In February, 1920 she recorded Perry Bradford's That Thing Called Love and the B-side, You Can't Keep a Good Man Down for Okeh records. Okeh executives refused to release the test recording, but the record leaked to record dealers and spread like wildfire.86 The popularity of That Thing Called Love proved that there existed a market in African American records; in August, Okeh agreed to allow Smith to record another record, Crazy Blues, with the B-side, It's Right Here for You (If You Don't Get It, 'Tain't No Fault of Mine). Crazy Blues smashed records for music sales, making it difficult for Okeh to press enough records to keep pace with demand. It is estimated that the record sold nearly a million copies in one year. Smith continued to record for Okeh throughout the 1920s, making twenty three more records during the decade. Although considered blues at the time, Mamie Smith's style is considered closer to jazz than blues, as she was accompanied by a small band with wind instruments. Still, she is considered one of the first blues women, and was believed by her contemporaries to be responsible for their opportunities. Alberta Hunter, co-writer of Bessie Smith's Down-Hearted Blues, remarked "There was Sara Martins, Ida Cox, Chippie Hill, Victoria Spivie, Trixie Smith and Clara Smith, and Mamie Smith, who made it possible for all of us with her recording of Crazy Blues, the first blues record."87 Within two years record companies scrambled for a piece of this "new" market, and began to sell "race records" at the rate of more than five million copies annually. The records were targeted at an exclusively black market and were given special labels or recording numbers including Victor's Bluebird label, Columbia's 16000 series, Decca's 7000 and 8000 series, and Paramount's race record series.
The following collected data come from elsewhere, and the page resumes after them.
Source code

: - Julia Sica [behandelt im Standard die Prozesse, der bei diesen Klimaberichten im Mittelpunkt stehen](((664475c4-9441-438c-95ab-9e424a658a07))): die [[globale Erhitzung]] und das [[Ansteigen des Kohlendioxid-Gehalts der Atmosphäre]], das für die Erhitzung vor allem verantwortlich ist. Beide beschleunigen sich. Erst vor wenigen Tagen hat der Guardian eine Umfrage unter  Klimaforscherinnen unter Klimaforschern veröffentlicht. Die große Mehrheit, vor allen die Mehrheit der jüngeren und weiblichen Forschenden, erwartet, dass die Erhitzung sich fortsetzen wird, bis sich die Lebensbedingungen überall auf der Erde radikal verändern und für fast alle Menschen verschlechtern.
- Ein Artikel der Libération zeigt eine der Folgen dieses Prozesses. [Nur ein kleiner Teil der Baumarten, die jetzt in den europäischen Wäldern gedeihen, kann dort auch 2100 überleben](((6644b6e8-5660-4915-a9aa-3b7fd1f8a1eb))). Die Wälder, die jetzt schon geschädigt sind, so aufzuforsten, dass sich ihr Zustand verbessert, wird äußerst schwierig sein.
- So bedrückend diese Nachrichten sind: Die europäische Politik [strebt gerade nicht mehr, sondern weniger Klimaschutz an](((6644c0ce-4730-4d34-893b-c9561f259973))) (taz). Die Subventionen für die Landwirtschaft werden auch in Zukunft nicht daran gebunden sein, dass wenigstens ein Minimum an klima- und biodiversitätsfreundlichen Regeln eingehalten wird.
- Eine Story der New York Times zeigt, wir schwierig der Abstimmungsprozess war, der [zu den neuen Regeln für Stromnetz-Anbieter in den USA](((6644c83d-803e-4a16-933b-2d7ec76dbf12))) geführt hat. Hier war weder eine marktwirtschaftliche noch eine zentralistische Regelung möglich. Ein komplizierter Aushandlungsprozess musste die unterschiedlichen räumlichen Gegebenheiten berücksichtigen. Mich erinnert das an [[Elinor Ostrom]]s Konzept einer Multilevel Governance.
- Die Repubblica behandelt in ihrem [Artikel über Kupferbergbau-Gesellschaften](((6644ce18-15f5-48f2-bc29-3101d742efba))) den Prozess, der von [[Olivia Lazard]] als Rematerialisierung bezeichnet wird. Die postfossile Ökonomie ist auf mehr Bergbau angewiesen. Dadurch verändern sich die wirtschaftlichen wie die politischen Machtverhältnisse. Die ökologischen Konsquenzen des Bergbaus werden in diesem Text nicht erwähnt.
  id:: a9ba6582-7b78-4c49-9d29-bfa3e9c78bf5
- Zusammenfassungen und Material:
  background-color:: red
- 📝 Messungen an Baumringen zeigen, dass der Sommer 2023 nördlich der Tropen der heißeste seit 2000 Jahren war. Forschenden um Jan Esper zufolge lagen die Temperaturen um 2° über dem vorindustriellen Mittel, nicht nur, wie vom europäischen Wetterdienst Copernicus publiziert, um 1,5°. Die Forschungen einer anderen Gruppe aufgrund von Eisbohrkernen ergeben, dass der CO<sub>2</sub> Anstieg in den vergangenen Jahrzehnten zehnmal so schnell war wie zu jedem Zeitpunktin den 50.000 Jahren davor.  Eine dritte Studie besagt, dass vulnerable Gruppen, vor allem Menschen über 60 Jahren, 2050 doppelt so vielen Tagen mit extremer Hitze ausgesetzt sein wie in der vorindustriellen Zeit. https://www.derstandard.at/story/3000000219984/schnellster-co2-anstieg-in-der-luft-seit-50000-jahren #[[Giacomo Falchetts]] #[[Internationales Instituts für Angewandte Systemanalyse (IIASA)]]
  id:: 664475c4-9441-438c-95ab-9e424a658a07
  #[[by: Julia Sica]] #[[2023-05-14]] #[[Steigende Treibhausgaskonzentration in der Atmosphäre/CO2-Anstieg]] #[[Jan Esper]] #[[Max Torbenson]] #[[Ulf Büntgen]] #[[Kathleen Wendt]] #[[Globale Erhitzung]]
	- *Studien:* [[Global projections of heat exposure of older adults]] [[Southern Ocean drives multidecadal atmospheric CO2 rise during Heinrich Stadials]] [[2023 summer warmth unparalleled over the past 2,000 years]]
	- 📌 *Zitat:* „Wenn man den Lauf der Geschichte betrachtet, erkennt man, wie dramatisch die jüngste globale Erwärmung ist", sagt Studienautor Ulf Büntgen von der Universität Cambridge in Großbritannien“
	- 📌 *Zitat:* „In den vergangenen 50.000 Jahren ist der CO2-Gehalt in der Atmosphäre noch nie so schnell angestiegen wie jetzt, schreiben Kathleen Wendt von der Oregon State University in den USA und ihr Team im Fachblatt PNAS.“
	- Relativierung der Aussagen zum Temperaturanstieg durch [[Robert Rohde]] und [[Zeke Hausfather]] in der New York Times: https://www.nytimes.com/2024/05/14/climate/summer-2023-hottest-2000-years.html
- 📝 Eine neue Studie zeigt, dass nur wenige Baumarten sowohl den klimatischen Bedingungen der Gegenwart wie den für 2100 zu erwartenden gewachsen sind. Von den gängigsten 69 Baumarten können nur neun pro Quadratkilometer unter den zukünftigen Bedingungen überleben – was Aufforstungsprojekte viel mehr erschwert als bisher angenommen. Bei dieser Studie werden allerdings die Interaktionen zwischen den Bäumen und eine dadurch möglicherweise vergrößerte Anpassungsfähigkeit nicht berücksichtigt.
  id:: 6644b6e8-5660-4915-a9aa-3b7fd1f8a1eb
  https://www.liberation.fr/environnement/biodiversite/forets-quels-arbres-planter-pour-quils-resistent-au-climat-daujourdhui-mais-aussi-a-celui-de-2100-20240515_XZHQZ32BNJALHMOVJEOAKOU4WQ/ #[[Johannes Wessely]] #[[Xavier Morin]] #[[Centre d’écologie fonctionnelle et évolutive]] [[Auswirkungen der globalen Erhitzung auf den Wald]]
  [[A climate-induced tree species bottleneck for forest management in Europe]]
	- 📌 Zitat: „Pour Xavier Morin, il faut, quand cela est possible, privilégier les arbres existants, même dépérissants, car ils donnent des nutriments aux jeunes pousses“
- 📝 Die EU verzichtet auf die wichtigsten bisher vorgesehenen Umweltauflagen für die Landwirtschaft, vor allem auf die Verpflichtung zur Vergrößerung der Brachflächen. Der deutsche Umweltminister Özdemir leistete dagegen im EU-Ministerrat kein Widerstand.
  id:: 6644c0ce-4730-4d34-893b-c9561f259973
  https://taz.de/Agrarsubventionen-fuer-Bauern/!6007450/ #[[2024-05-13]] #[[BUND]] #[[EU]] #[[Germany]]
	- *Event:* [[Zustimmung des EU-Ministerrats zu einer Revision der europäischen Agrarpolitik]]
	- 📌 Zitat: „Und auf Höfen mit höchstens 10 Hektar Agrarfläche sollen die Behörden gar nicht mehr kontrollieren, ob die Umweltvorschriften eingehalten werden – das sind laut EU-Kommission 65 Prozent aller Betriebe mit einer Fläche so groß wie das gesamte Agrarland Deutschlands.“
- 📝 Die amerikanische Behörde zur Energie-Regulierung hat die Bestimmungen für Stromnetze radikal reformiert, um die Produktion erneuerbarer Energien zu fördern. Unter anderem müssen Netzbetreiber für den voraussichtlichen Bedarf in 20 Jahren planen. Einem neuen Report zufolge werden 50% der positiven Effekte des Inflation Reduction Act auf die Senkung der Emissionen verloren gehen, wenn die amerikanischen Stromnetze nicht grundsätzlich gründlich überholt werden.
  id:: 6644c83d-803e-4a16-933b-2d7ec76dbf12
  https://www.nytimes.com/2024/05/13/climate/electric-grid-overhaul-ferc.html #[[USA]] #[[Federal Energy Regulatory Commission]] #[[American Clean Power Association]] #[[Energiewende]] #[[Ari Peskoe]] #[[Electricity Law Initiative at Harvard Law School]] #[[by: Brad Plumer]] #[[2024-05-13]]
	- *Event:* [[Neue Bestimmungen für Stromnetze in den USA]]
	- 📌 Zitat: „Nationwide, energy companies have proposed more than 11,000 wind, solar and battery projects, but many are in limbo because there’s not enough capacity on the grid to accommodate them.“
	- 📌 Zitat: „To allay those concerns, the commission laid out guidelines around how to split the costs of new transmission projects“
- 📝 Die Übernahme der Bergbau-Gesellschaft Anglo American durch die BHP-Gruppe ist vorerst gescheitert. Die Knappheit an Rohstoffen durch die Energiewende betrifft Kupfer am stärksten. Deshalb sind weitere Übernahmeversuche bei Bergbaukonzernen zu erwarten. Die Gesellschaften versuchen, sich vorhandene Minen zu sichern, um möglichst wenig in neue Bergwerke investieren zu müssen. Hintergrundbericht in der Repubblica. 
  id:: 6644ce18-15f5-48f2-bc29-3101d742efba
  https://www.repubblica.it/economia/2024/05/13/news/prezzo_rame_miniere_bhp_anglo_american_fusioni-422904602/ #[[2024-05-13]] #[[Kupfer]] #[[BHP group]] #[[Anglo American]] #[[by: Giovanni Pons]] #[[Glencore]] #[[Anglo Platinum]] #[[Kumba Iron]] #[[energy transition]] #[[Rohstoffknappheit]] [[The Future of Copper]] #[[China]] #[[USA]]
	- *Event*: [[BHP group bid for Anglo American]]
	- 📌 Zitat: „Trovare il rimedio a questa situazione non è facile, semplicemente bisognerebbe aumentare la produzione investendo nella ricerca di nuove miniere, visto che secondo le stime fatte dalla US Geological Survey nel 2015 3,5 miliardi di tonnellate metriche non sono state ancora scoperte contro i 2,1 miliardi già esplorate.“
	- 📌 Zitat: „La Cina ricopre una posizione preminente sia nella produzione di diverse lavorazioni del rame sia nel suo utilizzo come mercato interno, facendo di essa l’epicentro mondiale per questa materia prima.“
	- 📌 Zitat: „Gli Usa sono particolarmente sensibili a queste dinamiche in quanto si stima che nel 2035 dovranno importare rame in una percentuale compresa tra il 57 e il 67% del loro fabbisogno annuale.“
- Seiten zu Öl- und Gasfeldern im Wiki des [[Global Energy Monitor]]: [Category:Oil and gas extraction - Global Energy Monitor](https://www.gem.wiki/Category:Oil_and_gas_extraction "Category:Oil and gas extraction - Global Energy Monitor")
By the mid-1920s, Smith commanded between $2,500 and $3,000 dollars per performance; by the end of the decade she had appeared in nine variety shows. While Smith's popularity ebbed in the early 1930s as other blues singers gained fame, her career blossomed again in the late 1930s. In 1936, she toured Europe and began to make films including Paradise in Harlem in 1939, Mystery in Swing in 1940, Murder on Lenox Avenue in 1941, Sunday Sinners also in 1941, and Because I Love You in 1943. Smith's place in history is widely celebrated; she is widely regarded as the woman who literally created a blues recording industry and a popular recording industry in black music. She is renowned for paving the way for blues legends including Bessie Smith. Ironically, her musical legacy has been ill-served by the music industry, which is marked by a dearth of re-issues of her music.88
84 Washington Post. December 19, 1920. p. 58. [this footnote applies to the quote in the image above]
85 quote cited in Notable Black American Women. Book 1. Gale Research, 1992. [this footnote applies to the quote in the image above]
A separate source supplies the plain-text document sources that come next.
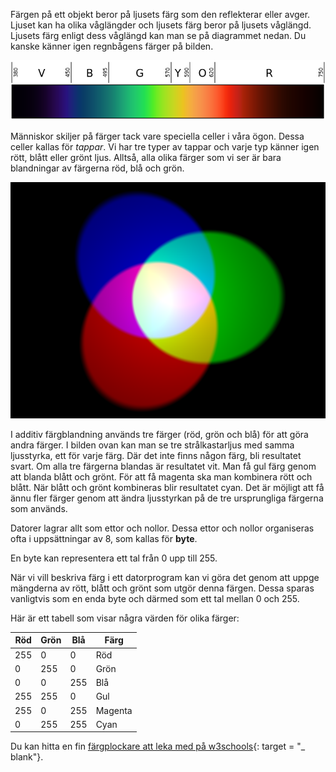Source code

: Färgen på ett objekt beror på ljusets färg som den reflekterar eller avger. Ljuset kan ha olika våglängder och ljusets färg beror på ljusets våglängd. Ljusets färg enligt dess våglängd kan man se på diagrammet nedan. Du kanske känner igen regnbågens färger på bilden.

![Synligt spektrum](images/linear-visible-spectrum.png)

Människor skiljer på färger tack vare speciella celler i våra ögon. Dessa celler kallas för *tappar*. Vi har tre typer av tappar och varje typ känner igen rött, blått eller grönt ljus. Alltså, alla olika färger som vi ser är bara blandningar av färgerna röd, blå och grön.

![Additiv färgblandning](images/additive-colour-mixing.png)

I additiv färgblandning används tre färger (röd, grön och blå) för att göra andra färger. I bilden ovan kan man se tre strålkastarljus med samma ljusstyrka, ett för varje färg. Där det inte finns någon färg, bli resultatet svart. Om alla tre färgerna blandas är resultatet vit. Man få gul färg genom att blanda blått och grönt. För att få magenta ska man kombinera rött och blått. När blått och grönt kombineras blir resultatet cyan. Det är möjligt att få ännu fler färger genom att ändra ljusstyrkan på de tre ursprungliga färgerna som används.

Datorer lagrar allt som ettor och nollor. Dessa ettor och nollor organiseras ofta i uppsättningar av 8, som kallas för **byte**.

En byte kan representera ett tal från 0 upp till 255.

När vi vill beskriva färg i ett datorprogram kan vi göra det genom att uppge mängderna av rött, blått och grönt som utgör denna färgen. Dessa sparas vanligtvis som en enda byte och därmed som ett tal mellan 0 och 255.

Här är ett tabell som visar några värden för olika färger:

| Röd | Grön | Blå | Färg    |
| --- | ---- | --- | ------- |
| 255 | 0    | 0   | Röd     |
| 0   | 255  | 0   | Grön    |
| 0   | 0    | 255 | Blå     |
| 255 | 255  | 0   | Gul     |
| 255 | 0    | 255 | Magenta |
| 0   | 255  | 255 | Cyan    |

Du kan hitta en fin [färgplockare att leka med på w3schools](https://www.w3schools.com/colors/colors_rgb.asp){: target = "_ blank"}.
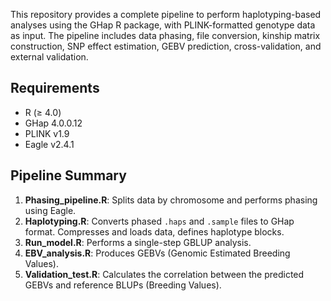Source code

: This repository provides a complete pipeline to perform haplotyping-based analyses using the GHap R package, with PLINK-formatted genotype data as input. 
The pipeline includes data phasing, file conversion, kinship matrix construction, SNP effect estimation, GEBV prediction, cross-validation, and external validation.

## Requirements
- R (≥ 4.0)
- GHap 4.0.0.12
- PLINK v1.9
- Eagle v2.4.1

## Pipeline Summary
1. **Phasing_pipeline.R**: Splits data by chromosome and performs phasing using Eagle.
2. **Haplotyping.R**: Converts phased `.haps` and `.sample` files to GHap format. Compresses and loads data, defines haplotype blocks.
3. **Run_model.R**: Performs a single-step GBLUP analysis.
4. **EBV_analysis.R**: Produces GEBVs (Genomic Estimated Breeding Values).
5. **Validation_test.R**: Calculates the correlation between the predicted GEBVs and reference BLUPs (Breeding Values).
86 Ashyia Henderson. Contemporary Black Biography, Volume 32.
87 Nat Shapiro and Nat Hentoff. Hear Me Talkin' to Ya. New York: Rinehart & Co., 1955 p. 247 cited in Arnold Shaw. Black Popular Music in America. p. 94.
88 Eileen Southern. The Music of Black Americans: A History. p. 397-398; Arnold Shaw. Black Popular Music in America. p. 94-95; Ashyia Henderson, ed. Contemporary Black Biography, Volume 32. Gale Group, 2002.